■ **Supplied records**:
..............................

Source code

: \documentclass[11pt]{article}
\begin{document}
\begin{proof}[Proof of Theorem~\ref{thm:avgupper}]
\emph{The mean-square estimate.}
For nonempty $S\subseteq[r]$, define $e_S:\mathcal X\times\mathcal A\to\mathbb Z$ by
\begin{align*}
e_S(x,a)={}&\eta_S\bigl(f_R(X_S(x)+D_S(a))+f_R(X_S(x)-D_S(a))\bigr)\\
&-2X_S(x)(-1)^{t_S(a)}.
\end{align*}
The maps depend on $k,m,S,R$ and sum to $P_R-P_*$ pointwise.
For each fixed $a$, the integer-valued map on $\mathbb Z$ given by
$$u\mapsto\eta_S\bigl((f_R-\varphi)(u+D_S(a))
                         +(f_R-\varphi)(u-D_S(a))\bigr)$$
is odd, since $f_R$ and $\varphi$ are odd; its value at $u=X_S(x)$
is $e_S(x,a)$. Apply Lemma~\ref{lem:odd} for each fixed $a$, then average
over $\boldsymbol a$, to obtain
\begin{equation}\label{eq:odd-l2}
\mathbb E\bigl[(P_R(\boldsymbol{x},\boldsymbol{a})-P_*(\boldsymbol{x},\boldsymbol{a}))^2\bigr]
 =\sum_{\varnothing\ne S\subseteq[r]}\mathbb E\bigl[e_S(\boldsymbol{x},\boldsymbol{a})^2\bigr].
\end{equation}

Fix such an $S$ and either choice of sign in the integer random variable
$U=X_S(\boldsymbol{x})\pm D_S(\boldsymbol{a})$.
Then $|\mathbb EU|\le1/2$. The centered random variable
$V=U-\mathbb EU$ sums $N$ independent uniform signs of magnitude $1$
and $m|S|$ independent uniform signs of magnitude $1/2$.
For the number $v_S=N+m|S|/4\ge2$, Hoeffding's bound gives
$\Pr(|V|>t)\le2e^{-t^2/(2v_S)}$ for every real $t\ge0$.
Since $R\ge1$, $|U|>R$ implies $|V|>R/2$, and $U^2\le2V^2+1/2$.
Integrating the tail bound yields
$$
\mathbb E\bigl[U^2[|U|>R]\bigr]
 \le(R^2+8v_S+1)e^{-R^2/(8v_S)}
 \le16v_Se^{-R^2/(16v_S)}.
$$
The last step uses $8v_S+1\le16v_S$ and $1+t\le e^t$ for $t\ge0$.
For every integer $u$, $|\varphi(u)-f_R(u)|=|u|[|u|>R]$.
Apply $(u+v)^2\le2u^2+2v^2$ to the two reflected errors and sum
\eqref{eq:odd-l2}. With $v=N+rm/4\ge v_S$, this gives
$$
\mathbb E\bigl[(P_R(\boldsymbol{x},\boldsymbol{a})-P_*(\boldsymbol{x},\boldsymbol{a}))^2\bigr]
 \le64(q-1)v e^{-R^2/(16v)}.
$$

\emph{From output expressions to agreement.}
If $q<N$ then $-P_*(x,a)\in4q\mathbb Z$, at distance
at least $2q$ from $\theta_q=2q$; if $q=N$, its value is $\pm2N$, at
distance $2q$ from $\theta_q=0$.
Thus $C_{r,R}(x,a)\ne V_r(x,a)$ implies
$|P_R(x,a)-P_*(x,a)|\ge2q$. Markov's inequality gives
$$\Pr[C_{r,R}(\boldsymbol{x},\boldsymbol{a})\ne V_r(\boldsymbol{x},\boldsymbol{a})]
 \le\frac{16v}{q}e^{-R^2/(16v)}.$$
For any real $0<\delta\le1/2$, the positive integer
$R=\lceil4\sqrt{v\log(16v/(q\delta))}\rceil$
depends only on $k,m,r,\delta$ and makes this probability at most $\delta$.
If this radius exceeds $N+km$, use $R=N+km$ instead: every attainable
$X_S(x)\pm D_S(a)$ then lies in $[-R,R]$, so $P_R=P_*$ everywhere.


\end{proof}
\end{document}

..............................

■ **Problem requirements**:
Find every line in the records that uses the string "signs", then copy it.

■ **Written answer**:
$V=U-\mathbb EU$ sums $N$ independent uniform signs of magnitude $1$
and $m|S|$ independent uniform signs of magnitude $1/2$.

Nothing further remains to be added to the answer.